In French, "toile" means the Web as well as the canvas of a painting, and "sanguine" is the red chalk of a drawing as well as one of the adjectives derived from blood (sang). But would a love of colours justify a murder? Sanguine sur toile is the strange story of an Internet surfer caught up in an upheaval inside his own computer, which is being remotely operated by a very mysterious person whose only aim is revenge.
I wanted to take the reader into the worlds of painting and enterprise, which intermingle, escaping and meeting up again in the dazzle of software. The reader is invited to try to untangle for himself the threads twisted by passion alone. To penetrate the mystery, he will have to answer many questions. Even with the world at his fingertips, isn't the Internet surfer the loneliest person in the world?
In view of the competition, what's the greatest degree of violence possible in an enterprise these days? Does painting tend to reflect the world or does it create another one? I also wanted to show that images are not that peaceful. You can use them to take action, even to kill. What part does the Internet play in your novel?
Internet is a character in itself. Instead of being described in its technical complexity, it's depicted as a character that can be either threatening, kind or amusing. Remember the computer screen has a dual role — displaying as well as concealing. This ambivalence is the theme throughout. In such a game, the big winner is of course the one who knows how to free himself from the machine's grip and put humanism and intelligence before all else.
= Can you also tell us about your issue: Internet: anges et démons! (The
Internet: Angels and Devils!)?
Cultures en mouvement (Cultures in Movement), a magazine I sometimes write for, asked me in April 1999 to guest-edit a special issue on cyberculture. I brought together specialists from very different fields — an economist, a sociologist, a psychiatrist, an artist, the head of an association — to talk about the Internet. We quickly agreed that the Internet brings out the best as well as the worst. So we called the special issue Internet: anges et démons! (The Internet: Angels and Devils!). The articles were published in the magazine at the same time as we opened a site with the same name hosted by place-internet.com. The media praised the site, which presents the Internet calmly and with a healthy reserve.
= What exactly is your professional activity?

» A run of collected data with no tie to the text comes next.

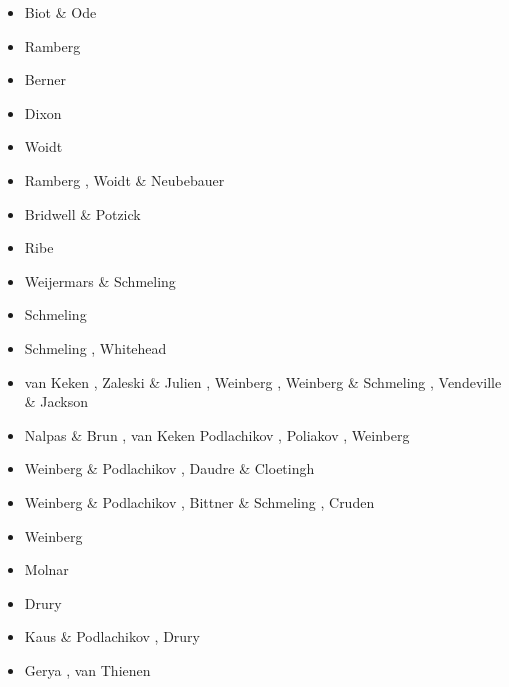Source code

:\begin{scriptsize}
\begin{itemize}
\item[\nineteensixtyfive] Biot \& Ode \cite{biod65}
\item[\nineteensixtyeight] Ramberg \cite{ramb68}
\item[\nineteenseventytwo] Berner \etal \cite{bers72}
\item[\nineteenseventyfive] Dixon \cite{dixo75}
\item[\nineteenseventyeight] Woidt \cite{woid78}
\item[\nineteeneighty] Ramberg \cite{ramb80}, Woidt \& Neubebauer \cite{wone80}
\item[\nineteeneightyone] Bridwell \& Potzick \cite{brpo81}
\item[\nineteeneightythree] Ribe \cite{ribe83}
\item[\nineteeneightysix] Weijermars \& Schmeling  \cite{wesc86}
\item[\nineteeneightyseven] Schmeling  \cite{schm87}
\item[\nineteeneightyeight] Schmeling \etal \cite{sccm88}, Whitehead \cite{whit88b}  
\item[\nineteenninetytwo] van Keken \etal \cite{vayv92}, Zaleski \& Julien \cite{zaju92}, 
                    Weinberg \cite{wein92}, Weinberg \& Schmeling \cite{wesc92},
                    Vendeville \& Jackson \cite{veja92}\cite{pepp92}
\item[\nineteenninetythree] Nalpas \& Brun \cite{nabr93}, van Keken \etal \cite{vayv93,vasv93}
                            Podlachikov \etal \cite{potp93}, Poliakov \etal \cite{povp93,pocp93},
                            Weinberg \cite{wein93}
\item[\nineteenninetyfour] Weinberg \& Podlachikov \cite{wepo94}, Daudre \& Cloetingh \cite{dacl94}
\item[\nineteenninetyfive] Weinberg \& Podlachikov \cite{wepo95}, Bittner \& Schmeling \cite{bisc95},
                           Cruden \etal \cite{crks95}
\item[\nineteenninetyseven] Weinberg \cite{wein97}
\item[\nineteenninetyeight] Molnar \etal \cite{mohc98}
\item[\nineteenninetynine] Drury \etal \cite{drdv99}
\item[\twothousandone] Kaus \& Podlachikov \cite{kapo01}, Drury \etal \cite{drvc01}
\item[\twothousandthree] Gerya \etal \cite{geur03}, van Thienen \etal \cite{vavd03}

\end{itemize}
\end{scriptsize}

I spent about 20 years at Bull. There I was involved in all the adventures of computer and telecommunications development. I represented the computer industry at ISO (International Organization for Standardization) and chaired the network group of the X/Open consortium. I also took part in the very beginning of the Internet with my colleagues of Honeywell in the US in late 1978. I'm now an information systems consultant at EdF/ GdF (Electricité de France / Gaz de France), where I keep the main computer projects of these firms and their foreign subsdiaries running smoothly. And I write. I've writing since I was a teenager. Short stories (about 100), psycho-sociological essays, articles and novels. It's an inner need as well as a very great pleasure.
= How did using the Internet change your professional life?
As I fell into computers when I was very young, I don't think I was affected by the Internet. I can look at it with enough distance to recognize the mistakes I made with it and to warn about its misuse, while avoiding veteran's fatigue and burn-out.